Estuaries, which are among the most productive natural systems on earth, provide an array of human welfare benefits if well managed. Non-market valuation (NMV) is considered a powerful tool, which can contribute to informed policies for estuarine management. More than 30 year of research valuing estuaries around the world does not appear to have had a major impact on estuarine management. Published examples of policy applications using estimates from these studies, are rare, leading to the question whether the effort and money spent on this research has been useful and worth the cost.
Despite raising public awareness of the importance of estuaries, NMV should play a wider and more influential role in estuarine management.
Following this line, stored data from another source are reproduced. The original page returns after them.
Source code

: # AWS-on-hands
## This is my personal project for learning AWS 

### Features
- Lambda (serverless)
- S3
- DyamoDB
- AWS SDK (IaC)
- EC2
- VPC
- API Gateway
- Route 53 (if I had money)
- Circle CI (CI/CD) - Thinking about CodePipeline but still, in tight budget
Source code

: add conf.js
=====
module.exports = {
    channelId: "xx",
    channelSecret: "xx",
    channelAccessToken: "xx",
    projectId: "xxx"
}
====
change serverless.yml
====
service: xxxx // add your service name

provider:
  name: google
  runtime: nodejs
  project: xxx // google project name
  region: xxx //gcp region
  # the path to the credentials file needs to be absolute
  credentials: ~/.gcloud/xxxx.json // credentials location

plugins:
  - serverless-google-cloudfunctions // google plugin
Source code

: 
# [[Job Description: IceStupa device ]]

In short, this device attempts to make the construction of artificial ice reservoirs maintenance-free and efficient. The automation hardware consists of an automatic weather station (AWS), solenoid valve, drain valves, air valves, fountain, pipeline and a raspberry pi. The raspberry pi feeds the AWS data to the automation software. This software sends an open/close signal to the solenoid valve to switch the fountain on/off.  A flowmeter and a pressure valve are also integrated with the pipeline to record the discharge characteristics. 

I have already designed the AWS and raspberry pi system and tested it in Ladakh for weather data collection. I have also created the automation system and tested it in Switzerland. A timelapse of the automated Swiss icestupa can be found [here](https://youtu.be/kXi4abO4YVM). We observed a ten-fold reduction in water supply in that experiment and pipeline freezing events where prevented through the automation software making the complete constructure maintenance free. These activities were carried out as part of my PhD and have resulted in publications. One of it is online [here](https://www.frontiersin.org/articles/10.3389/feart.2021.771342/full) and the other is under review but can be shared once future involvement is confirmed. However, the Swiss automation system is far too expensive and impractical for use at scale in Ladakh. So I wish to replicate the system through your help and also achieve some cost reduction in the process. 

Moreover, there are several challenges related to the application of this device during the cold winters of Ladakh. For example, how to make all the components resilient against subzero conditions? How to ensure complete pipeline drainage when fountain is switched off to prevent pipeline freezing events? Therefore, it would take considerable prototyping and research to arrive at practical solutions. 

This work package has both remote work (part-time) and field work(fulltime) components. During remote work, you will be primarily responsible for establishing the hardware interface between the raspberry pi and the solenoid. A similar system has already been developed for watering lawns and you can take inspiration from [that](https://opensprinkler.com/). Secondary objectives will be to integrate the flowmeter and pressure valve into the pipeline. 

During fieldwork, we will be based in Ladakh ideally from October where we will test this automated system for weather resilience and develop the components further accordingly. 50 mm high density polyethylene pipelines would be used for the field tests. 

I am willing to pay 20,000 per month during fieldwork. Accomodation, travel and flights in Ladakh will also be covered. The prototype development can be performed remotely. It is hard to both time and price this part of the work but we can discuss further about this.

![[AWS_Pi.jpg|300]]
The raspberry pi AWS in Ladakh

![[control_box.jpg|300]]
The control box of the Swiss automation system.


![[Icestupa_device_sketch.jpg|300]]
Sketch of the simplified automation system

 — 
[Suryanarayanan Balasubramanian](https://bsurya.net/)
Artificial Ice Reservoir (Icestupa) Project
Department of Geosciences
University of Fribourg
Our research assumes there is a gap between economic studies and their use in policy decisions. We identify the gap, address the size of the gap, and reasons for it. Our research also seeks to understand the reasons why these values are not used more in the decision making process.
In this paper, we review current literature, and report on a survey of key personnel from two US agencies, NOAA and EPA, that oversee estuaries and sanctuaries, and we will summarize their observations regarding why there is a gap. As an emerging field for many around the world, NMV is receiving increasing attention in China where estuarine resources are threatened by a multitude of human activities. We explore how and whether China can draw lessons from the US cases we have studied and what benefits China can expect from doing NMV studies and encouraging their results be used in Chinese estuarine management.
Kildow, Judith T. Dr and Guo, Jing, "The Gap between Science and Policy: Assessing the Use of Nonmarket Valuation in Estuarine Management" (2014). Working Papers. 2.